Obviously, my brain also knows that their is documentation such as medical power of attorney and other powers that can be drafted to ensure he is not the contact. This isn't right me but rather the gray area created by the county is ultimately not protecting the girls long term just while they are classified as minors. Not everyone thinks like me and considers all scenarios good, bad, and ugly. My older niece if she continues as she has will begin college at the age of 17. She will be a freshman in her first semester when we will have to arrange to have documentation signed so that she never has to worry about her father being the decision maker if she lives or dies. To me this is asking her to continue to be abused by him allowing him to control the situation and causing her to have PTSD triggers when it is completely avoidable.
Why is it okay for the system to continue fail us and for me to continue to figure out ways to protect those I love.
My husband and I have filed for full guardianship of the girls. We have a trial date and I am having to find an attorney to represent me because my brother-in-law and his chosen guardian for the girls (his mother) are not agreeing to our petition.
I have to defend myself as to why we are the best people for the girls. This makes my head swim with thoughts of my oldest niece that if momma wasn't there and she were hurt I am the first person she looked for. I have been that person for my best friends kids, my nieces, and my nephew. I am babysitter aka Auntie Trina who has her own set of rules and the kids know to follow them. There are consequences as well as rewards. I love them all unconditionally and literally would sacrifice my own life if it meant they would get to live long lives.
I feel as though the other side is saying I want to take my brother-in-law's kids because I cannot have kids of my own.

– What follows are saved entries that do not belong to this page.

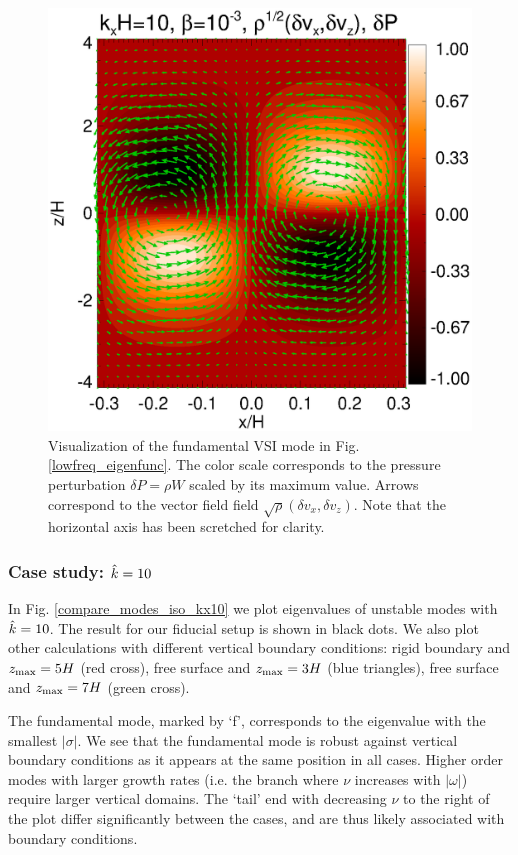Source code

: \begin{figure}
  \includegraphics[width=\linewidth]{figures/result2d_iso}
  \caption{Visualization of the fundamental VSI mode in
    Fig. \ref{lowfreq_eigenfunc}. The color scale corresponds to the
    pressure perturbation $\delta P=\rho W$ scaled by its maximum value.
    Arrows correspond to the vector field field $\sqrt{\rho}(\delta
    v_x,\delta v_z)$. Note that the horizontal axis has been scretched
    for clarity.  
    \label{lowfreq_eigenfunc_2d}
  }
\end{figure}


\subsubsection{Case study: $\hat{k}=10$}
In Fig. \ref{compare_modes_iso_kx10} we plot eigenvalues of unstable
modes with $\hat{k}=10$. The result for our fiducial setup is shown
in black dots. We also plot other calculations with different
vertical boundary conditions: rigid boundary and $z_\mathrm{max}=5H$ (red
cross),  free surface and $z_\mathrm{max} = 3H$ (blue triangles), free surface
and $z_\mathrm{max}=7H$ (green cross). 

The fundamental mode, marked by `f', corresponds to the eigenvalue
with the smallest $|\sigma|$. We see that the fundamental mode is
robust against vertical boundary conditions as it appears at the same
position in all cases. Higher order modes with larger growth rates
(i.e. the branch where $\nu$ increases with $|\omega|$) require larger
vertical domains.  The `tail' end with decreasing $\nu$ to the right
of the plot differ significantly between the cases, and are thus
likely associated with boundary conditions.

I know it hasn't been said but when you are the childless one it is the easiest argument and yet also the most hurtful. I know I will never be a mom. I have spent years struggling with that fact. Every birth/pregnancy annoumcement is a reminder of my body being the reason for my husband, my in-law's, and my family's inability to have my child in their lives.
I am Auntie Trina or just Trina depending on the kid. I will never be mom, mommy or momma. Mother's Day will never be my day I understand that. (And I get I have my puppy KC and I am referred to ad KC's mom but I really am not a Dog Mom kind of person... I love her but she has a mom who is a Lab and that is not me I am a human).

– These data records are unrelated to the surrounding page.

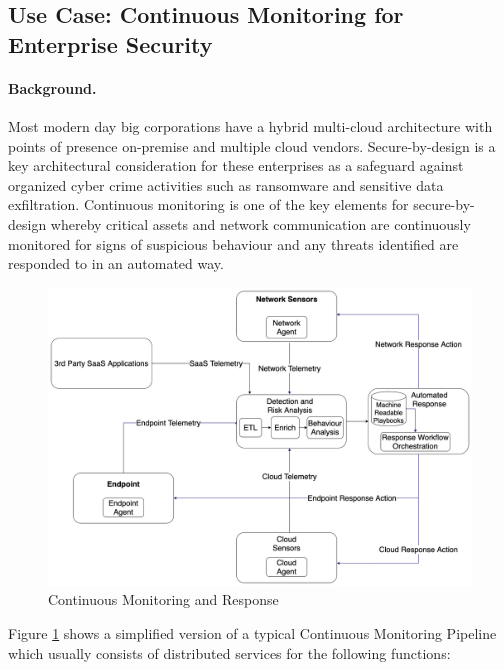 \subsection{Use Case: Continuous Monitoring for Enterprise Security}


\paragraph*{Background.}
Most modern day big corporations have a hybrid multi-cloud architecture 
with points of presence on-premise and multiple cloud vendors. 
Secure-by-design is a key architectural consideration for these 
enterprises as a safeguard against organized cyber crime activities 
such as ransomware and sensitive data exfiltration. Continuous monitoring 
is one of the key elements for secure-by-design whereby critical 
assets and network communication are continuously monitored for signs 
of suspicious behaviour and any threats identified are responded to in an automated way.

\begin{figure}[htb]
\centering\includegraphics[width=0.8\columnwidth]{usecase/security_usecase_analytics_as_a_service_framework.drawio.png}
\caption{Continuous Monitoring and Response}
\label{fig:sec-general}
\end{figure}

Figure \ref{fig:sec-general} shows a simplified version of a typical 
Continuous Monitoring Pipeline which usually consists of distributed services for the following functions:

I am not trying to take my nieces and make them call me mom and pretend it is ok. I love my big sister way to much and if you know me you know I would never do that. I made a promise to raise the girls how my sister would have wanted. I told her, "You know I will, don't even worry about it." Well, nine years later and I am having to figure out how to justify why I filed the petition.
How is it he can call in on Zoom to the hearing from prison because he has his paternal rights and I have to be the one to justify why I was raise my sister's daughters.
So in July, I will be on Trial in probate court having to justify myself... and this is ok? No this is abusing me as a victim of my sister's murder and allowing my brother-in-law to continue to terrorize, manipulate, and abuse me, my nieces, and my family.
It also is the reason for continued insomnia and my brains inability to rest.